President George W. Bush, Krauthammer wrote, also sought to liberate and bring democracy to Afghanistan and the Arab nations of the Middle East, but Afghanistan “turned out to be a land too primitive to democratize, too fractured to unify,” while the hard won success in Iraq, he contends, was frittered away by the Obama administration.

In the end, Bush’s greatest legacy, Krauthammer wrote, was that after 9/11 he kept us safe, and “he created the entire anti-terror infrastructure that continues to keep us safe.” He likened the immediate assessment of Bush to that of Harry Truman. Both left office scorned and unpopular because of inconclusive wars, but with the passage of time history rated Truman better and it will likely treat Bush in similar fashion, Krauthammer believes.

His praise for Reagan, John Paul II, Bush, and other conservative world leaders was matched by his criticism of President Obama and the liberal worldview. He blamed Obama for the U.S. retreat from the Middle East and the return of Russian influence in the region. Russia, he wrote in a Washington Post column in 2014, “has run rings around America” under President Obama.

When Obama reacted to Russia’s aggression in Ukraine by lamenting at the UN that “No one nation can or should try to dominate another nation,” Krauthammer wrote: “That’s the kind of sentiment you expect from a Miss America contestant asked to name her fondest wish, not from the leader of the free world explaining his foreign policy.” There is much more like this in the book.

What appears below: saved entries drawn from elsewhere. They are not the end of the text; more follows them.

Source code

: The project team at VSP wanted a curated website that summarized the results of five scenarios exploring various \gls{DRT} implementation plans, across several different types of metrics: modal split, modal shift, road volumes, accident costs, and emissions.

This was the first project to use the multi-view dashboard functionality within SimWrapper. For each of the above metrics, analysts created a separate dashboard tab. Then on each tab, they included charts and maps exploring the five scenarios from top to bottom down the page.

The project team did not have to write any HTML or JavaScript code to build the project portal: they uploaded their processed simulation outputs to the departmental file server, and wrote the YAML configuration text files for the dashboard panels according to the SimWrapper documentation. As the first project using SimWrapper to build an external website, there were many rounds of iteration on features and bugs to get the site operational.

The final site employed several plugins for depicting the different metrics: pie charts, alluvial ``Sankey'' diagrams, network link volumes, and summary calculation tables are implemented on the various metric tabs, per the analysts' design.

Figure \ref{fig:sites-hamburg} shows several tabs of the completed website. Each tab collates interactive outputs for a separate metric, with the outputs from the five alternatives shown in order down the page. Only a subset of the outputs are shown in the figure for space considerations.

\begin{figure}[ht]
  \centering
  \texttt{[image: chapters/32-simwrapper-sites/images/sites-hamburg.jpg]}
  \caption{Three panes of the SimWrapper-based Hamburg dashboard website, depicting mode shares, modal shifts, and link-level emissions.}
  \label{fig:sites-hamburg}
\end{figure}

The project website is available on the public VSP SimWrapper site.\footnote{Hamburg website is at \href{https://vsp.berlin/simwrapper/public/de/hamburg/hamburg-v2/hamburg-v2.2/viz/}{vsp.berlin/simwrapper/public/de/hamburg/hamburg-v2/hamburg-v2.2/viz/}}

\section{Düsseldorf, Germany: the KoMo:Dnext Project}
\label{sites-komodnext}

Krauthammer also had few kind words for President Trump. Even as he decried what he called Trump Derangement Syndrome on the left, he wrote that Trump has undermined NATO and U.S. extended deterrence, foolishly proclaimed the slogan of “America First,” abruptly and wrongly turned away from free trade, and unwisely extended U.S. support to authoritarian rulers around the world.

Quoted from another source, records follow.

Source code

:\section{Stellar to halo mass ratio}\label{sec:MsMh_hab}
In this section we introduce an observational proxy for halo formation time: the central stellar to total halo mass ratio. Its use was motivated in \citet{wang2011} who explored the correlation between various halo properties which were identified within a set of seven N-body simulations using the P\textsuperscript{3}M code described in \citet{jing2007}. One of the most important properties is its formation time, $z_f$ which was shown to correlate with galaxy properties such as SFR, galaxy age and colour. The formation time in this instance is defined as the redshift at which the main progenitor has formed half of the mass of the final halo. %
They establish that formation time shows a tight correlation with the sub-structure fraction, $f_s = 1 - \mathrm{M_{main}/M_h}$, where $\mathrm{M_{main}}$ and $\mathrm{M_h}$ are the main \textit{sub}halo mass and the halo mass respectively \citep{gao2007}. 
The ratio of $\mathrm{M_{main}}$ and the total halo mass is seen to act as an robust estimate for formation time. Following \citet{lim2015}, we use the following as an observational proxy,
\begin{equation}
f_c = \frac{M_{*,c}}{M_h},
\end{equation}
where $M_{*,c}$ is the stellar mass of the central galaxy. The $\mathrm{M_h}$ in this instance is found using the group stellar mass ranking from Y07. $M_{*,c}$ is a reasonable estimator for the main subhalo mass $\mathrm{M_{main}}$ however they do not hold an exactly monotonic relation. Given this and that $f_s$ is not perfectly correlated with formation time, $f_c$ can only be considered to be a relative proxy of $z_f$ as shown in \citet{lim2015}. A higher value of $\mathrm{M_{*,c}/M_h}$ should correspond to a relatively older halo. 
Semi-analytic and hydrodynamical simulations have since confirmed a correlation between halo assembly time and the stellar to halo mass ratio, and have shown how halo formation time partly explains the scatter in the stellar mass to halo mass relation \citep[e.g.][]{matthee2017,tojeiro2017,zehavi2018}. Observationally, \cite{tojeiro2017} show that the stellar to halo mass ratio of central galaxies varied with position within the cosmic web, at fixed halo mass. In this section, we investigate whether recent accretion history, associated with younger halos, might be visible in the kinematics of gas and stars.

It is when Krauthammer wrote about some of the social issues, however, that his ambivalence with conservatism was evident. For example, he wrote that Roe v. Wade was wrongly decided and denounced late-term abortions, but still supported abortion rights. He defended those on the right who believe in the sanctity of traditional marriage, but he nevertheless supported gay marriage.

In several columns he refused to accept that the science is “settled” on the causes of climate change, yet he urged the United States to unilaterally burn fewer fossil fuels. He criticized the liberal approach to affirmative action, but sided with Justice Stephen Breyer’s notion that the Constitution permits race-conscious discrimination.

On the other hand, Krauthammer is scathing in his denunciation of America’s “thoroughly secularized culture” that treats religious believers—especially Christians—as uneducated and unsophisticated. He paraphrases G. K. Chesterton: “Tolerance is not just the virtue of people who do not believe in anything; tolerance extends only to people who don’t believe in anything.” In one column, Krauthammer, a Jew, celebrates Christians and Christmas.

There is much more here, including Krauthammer’s observations on fatherhood, baseball, golf, chess, sailing, space travel, the medical profession, movies, and a loving tribute to his wife.

Daniel Krauthammer, who writes a splendid introduction and moving eulogy of his father, notes that Charles Krauthammer intended to write a book on foreign policy. The longest essay in The Point of It All, Daniel writes, would have formed the core of that work. Written in July 2017, it exhibits a very pessimistic worldview in which Krauthammer sensed a worldwide shift towards authoritarianism, not just in Russia and China, but also in Western Europe and the United States. It is almost Spenglerian in its pessimism about the West.

One can only hope that in this instance, unlike most others, Krauthammer’s gifts of observation and analysis failed him.